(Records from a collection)
= Beginning of Section =
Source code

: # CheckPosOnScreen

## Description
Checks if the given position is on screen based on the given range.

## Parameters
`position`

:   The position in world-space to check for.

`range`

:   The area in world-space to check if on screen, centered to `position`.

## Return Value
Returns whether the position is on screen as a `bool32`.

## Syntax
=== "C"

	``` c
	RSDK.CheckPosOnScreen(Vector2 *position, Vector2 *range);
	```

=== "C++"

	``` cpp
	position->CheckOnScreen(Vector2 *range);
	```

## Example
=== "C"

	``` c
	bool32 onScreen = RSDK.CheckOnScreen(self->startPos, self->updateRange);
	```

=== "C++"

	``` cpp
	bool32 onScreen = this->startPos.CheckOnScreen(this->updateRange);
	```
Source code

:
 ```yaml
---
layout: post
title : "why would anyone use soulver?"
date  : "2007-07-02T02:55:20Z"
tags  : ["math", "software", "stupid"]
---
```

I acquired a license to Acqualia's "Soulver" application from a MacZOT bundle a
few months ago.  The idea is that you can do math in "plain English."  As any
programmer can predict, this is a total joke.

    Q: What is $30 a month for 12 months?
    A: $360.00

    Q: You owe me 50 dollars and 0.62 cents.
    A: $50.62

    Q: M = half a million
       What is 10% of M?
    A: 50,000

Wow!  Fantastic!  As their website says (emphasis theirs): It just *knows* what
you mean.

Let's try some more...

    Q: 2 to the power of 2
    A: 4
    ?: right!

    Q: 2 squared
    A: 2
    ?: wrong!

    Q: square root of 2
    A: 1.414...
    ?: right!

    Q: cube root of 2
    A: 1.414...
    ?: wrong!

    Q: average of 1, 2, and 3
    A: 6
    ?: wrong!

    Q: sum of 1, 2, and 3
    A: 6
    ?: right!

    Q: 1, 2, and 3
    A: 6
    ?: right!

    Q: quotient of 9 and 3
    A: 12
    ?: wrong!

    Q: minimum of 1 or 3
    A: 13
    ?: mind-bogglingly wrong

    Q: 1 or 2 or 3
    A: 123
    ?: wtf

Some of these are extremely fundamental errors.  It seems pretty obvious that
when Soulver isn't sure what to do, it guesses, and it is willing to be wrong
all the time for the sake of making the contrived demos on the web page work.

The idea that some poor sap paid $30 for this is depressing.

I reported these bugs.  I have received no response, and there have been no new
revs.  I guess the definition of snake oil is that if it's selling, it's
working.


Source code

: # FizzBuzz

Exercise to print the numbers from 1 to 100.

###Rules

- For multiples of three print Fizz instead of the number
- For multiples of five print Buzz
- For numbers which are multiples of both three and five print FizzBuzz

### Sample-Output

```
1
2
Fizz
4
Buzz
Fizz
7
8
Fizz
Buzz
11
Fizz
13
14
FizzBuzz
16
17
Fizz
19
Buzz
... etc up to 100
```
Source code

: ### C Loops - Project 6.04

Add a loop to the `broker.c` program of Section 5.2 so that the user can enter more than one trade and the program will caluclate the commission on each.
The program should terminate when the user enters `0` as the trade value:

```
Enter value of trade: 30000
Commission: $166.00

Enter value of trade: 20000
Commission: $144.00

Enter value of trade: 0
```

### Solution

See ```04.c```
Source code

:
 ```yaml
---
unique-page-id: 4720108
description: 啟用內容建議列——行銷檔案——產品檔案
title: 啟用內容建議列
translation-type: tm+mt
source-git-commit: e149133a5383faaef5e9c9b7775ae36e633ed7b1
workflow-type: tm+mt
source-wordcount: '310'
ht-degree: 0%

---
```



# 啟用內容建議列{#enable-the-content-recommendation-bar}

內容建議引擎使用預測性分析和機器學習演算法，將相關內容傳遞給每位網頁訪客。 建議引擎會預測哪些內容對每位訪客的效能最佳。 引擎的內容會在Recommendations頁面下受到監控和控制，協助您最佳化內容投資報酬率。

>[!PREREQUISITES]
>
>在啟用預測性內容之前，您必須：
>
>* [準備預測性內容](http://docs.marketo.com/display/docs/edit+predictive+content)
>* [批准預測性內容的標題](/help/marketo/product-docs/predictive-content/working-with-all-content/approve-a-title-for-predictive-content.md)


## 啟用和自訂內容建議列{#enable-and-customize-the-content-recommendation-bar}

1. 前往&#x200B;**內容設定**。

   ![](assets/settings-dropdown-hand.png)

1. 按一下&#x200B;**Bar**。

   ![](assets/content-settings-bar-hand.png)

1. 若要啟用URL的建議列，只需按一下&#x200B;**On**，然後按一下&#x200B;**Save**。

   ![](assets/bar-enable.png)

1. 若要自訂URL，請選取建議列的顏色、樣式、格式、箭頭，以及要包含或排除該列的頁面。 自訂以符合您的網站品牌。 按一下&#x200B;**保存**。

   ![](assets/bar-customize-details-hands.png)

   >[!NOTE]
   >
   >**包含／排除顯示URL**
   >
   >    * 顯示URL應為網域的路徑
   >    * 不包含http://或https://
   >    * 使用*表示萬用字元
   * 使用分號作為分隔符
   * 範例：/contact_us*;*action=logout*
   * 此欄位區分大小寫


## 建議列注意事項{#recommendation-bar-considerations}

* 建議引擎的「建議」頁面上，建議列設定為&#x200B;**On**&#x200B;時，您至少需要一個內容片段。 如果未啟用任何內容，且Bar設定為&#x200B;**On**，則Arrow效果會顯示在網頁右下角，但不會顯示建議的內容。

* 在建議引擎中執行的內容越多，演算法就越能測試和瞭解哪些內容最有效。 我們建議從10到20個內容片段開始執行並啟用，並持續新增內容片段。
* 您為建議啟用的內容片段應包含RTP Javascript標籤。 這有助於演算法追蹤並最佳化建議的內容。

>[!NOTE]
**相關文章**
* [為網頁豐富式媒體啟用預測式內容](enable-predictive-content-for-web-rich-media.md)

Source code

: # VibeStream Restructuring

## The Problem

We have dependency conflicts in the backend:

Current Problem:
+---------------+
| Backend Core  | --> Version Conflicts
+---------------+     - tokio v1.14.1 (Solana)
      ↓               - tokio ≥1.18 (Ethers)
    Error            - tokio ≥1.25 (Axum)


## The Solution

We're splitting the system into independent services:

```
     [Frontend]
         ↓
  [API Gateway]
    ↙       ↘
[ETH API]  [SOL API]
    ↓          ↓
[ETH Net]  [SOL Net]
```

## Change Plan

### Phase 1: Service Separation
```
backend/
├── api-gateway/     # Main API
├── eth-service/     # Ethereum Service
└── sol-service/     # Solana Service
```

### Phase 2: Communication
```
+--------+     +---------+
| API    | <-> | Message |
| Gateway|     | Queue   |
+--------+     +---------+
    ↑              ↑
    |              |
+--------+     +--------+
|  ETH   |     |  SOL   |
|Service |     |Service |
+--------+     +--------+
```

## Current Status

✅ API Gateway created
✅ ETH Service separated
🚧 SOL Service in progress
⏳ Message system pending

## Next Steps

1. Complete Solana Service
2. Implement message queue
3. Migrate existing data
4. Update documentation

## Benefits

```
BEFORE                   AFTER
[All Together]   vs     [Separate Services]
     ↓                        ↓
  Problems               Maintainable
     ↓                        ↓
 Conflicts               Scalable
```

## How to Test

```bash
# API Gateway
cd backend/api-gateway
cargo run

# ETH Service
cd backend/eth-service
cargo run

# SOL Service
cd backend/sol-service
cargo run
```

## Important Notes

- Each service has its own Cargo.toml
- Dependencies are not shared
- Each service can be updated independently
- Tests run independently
= End of Section =
**TASK TO COMPLETE**
Print the entire set of records again, exactly.

**THE ANSWER**
Source code

: # CheckPosOnScreen

## Description
Checks if the given position is on screen based on the given range.

## Parameters
`position`

:   The position in world-space to check for.

`range`

:   The area in world-space to check if on screen, centered to `position`.

## Return Value
Returns whether the position is on screen as a `bool32`.

## Syntax
=== "C"

	``` c
	RSDK.CheckPosOnScreen(Vector2 *position, Vector2 *range);
	```

=== "C++"

	``` cpp
	position->CheckOnScreen(Vector2 *range);
	```

## Example
=== "C"

	``` c
	bool32 onScreen = RSDK.CheckOnScreen(self->startPos, self->updateRange);
	```

=== "C++"

	``` cpp
	bool32 onScreen = this->startPos.CheckOnScreen(this->updateRange);
	```
Source code

:
 ```yaml
---
layout: post
title : "why would anyone use soulver?"
date  : "2007-07-02T02:55:20Z"
tags  : ["math", "software", "stupid"]
---
```

I acquired a license to Acqualia's "Soulver" application from a MacZOT bundle a
few months ago.  The idea is that you can do math in "plain English."  As any
programmer can predict, this is a total joke.

    Q: What is $30 a month for 12 months?
    A: $360.00

    Q: You owe me 50 dollars and 0.62 cents.
    A: $50.62

    Q: M = half a million
       What is 10% of M?
    A: 50,000

Wow!  Fantastic!  As their website says (emphasis theirs): It just *knows* what
you mean.

Let's try some more...

    Q: 2 to the power of 2
    A: 4
    ?: right!

    Q: 2 squared
    A: 2
    ?: wrong!

    Q: square root of 2
    A: 1.414...
    ?: right!

    Q: cube root of 2
    A: 1.414...
    ?: wrong!

    Q: average of 1, 2, and 3
    A: 6
    ?: wrong!

    Q: sum of 1, 2, and 3
    A: 6
    ?: right!

    Q: 1, 2, and 3
    A: 6
    ?: right!

    Q: quotient of 9 and 3
    A: 12
    ?: wrong!

    Q: minimum of 1 or 3
    A: 13
    ?: mind-bogglingly wrong

    Q: 1 or 2 or 3
    A: 123
    ?: wtf

Some of these are extremely fundamental errors.  It seems pretty obvious that
when Soulver isn't sure what to do, it guesses, and it is willing to be wrong
all the time for the sake of making the contrived demos on the web page work.

The idea that some poor sap paid $30 for this is depressing.

I reported these bugs.  I have received no response, and there have been no new
revs.  I guess the definition of snake oil is that if it's selling, it's
working.


Source code

: # FizzBuzz

Exercise to print the numbers from 1 to 100.

###Rules

- For multiples of three print Fizz instead of the number
- For multiples of five print Buzz
- For numbers which are multiples of both three and five print FizzBuzz

### Sample-Output

```
1
2
Fizz
4
Buzz
Fizz
7
8
Fizz
Buzz
11
Fizz
13
14
FizzBuzz
16
17
Fizz
19
Buzz
... etc up to 100
```
Source code

: ### C Loops - Project 6.04

Add a loop to the `broker.c` program of Section 5.2 so that the user can enter more than one trade and the program will caluclate the commission on each.
The program should terminate when the user enters `0` as the trade value:

```
Enter value of trade: 30000
Commission: $166.00

Enter value of trade: 20000
Commission: $144.00

Enter value of trade: 0
```

### Solution

See ```04.c```
Source code

:
 ```yaml
---
unique-page-id: 4720108
description: 啟用內容建議列——行銷檔案——產品檔案
title: 啟用內容建議列
translation-type: tm+mt
source-git-commit: e149133a5383faaef5e9c9b7775ae36e633ed7b1
workflow-type: tm+mt
source-wordcount: '310'
ht-degree: 0%

---
```



# 啟用內容建議列{#enable-the-content-recommendation-bar}

內容建議引擎使用預測性分析和機器學習演算法，將相關內容傳遞給每位網頁訪客。 建議引擎會預測哪些內容對每位訪客的效能最佳。 引擎的內容會在Recommendations頁面下受到監控和控制，協助您最佳化內容投資報酬率。

>[!PREREQUISITES]
>
>在啟用預測性內容之前，您必須：
>
>* [準備預測性內容](http://docs.marketo.com/display/docs/edit+predictive+content)
>* [批准預測性內容的標題](/help/marketo/product-docs/predictive-content/working-with-all-content/approve-a-title-for-predictive-content.md)


## 啟用和自訂內容建議列{#enable-and-customize-the-content-recommendation-bar}

1. 前往&#x200B;**內容設定**。

   ![](assets/settings-dropdown-hand.png)

1. 按一下&#x200B;**Bar**。

   ![](assets/content-settings-bar-hand.png)

1. 若要啟用URL的建議列，只需按一下&#x200B;**On**，然後按一下&#x200B;**Save**。

   ![](assets/bar-enable.png)

1. 若要自訂URL，請選取建議列的顏色、樣式、格式、箭頭，以及要包含或排除該列的頁面。 自訂以符合您的網站品牌。 按一下&#x200B;**保存**。

   ![](assets/bar-customize-details-hands.png)

   >[!NOTE]
   >
   >**包含／排除顯示URL**
   >
   >    * 顯示URL應為網域的路徑
   >    * 不包含http://或https://
   >    * 使用*表示萬用字元
   * 使用分號作為分隔符
   * 範例：/contact_us*;*action=logout*
   * 此欄位區分大小寫


## 建議列注意事項{#recommendation-bar-considerations}

* 建議引擎的「建議」頁面上，建議列設定為&#x200B;**On**&#x200B;時，您至少需要一個內容片段。 如果未啟用任何內容，且Bar設定為&#x200B;**On**，則Arrow效果會顯示在網頁右下角，但不會顯示建議的內容。

* 在建議引擎中執行的內容越多，演算法就越能測試和瞭解哪些內容最有效。 我們建議從10到20個內容片段開始執行並啟用，並持續新增內容片段。
* 您為建議啟用的內容片段應包含RTP Javascript標籤。 這有助於演算法追蹤並最佳化建議的內容。

>[!NOTE]
**相關文章**
* [為網頁豐富式媒體啟用預測式內容](enable-predictive-content-for-web-rich-media.md)

Source code

: # VibeStream Restructuring

## The Problem

We have dependency conflicts in the backend:

Current Problem:
+---------------+
| Backend Core  | --> Version Conflicts
+---------------+     - tokio v1.14.1 (Solana)
      ↓               - tokio ≥1.18 (Ethers)
    Error            - tokio ≥1.25 (Axum)


## The Solution

We're splitting the system into independent services:

```
     [Frontend]
         ↓
  [API Gateway]
    ↙       ↘
[ETH API]  [SOL API]
    ↓          ↓
[ETH Net]  [SOL Net]
```

## Change Plan

### Phase 1: Service Separation
```
backend/
├── api-gateway/     # Main API
├── eth-service/     # Ethereum Service
└── sol-service/     # Solana Service
```

### Phase 2: Communication
```
+--------+     +---------+
| API    | <-> | Message |
| Gateway|     | Queue   |
+--------+     +---------+
    ↑              ↑
    |              |
+--------+     +--------+
|  ETH   |     |  SOL   |
|Service |     |Service |
+--------+     +--------+
```

## Current Status

✅ API Gateway created
✅ ETH Service separated
🚧 SOL Service in progress
⏳ Message system pending

## Next Steps

1. Complete Solana Service
2. Implement message queue
3. Migrate existing data
4. Update documentation

## Benefits

```
BEFORE                   AFTER
[All Together]   vs     [Separate Services]
     ↓                        ↓
  Problems               Maintainable
     ↓                        ↓
 Conflicts               Scalable
```

## How to Test

```bash
# API Gateway
cd backend/api-gateway
cargo run

# ETH Service
cd backend/eth-service
cargo run

# SOL Service
cd backend/sol-service
cargo run
```

## Important Notes

- Each service has its own Cargo.toml
- Dependencies are not shared
- Each service can be updated independently
- Tests run independently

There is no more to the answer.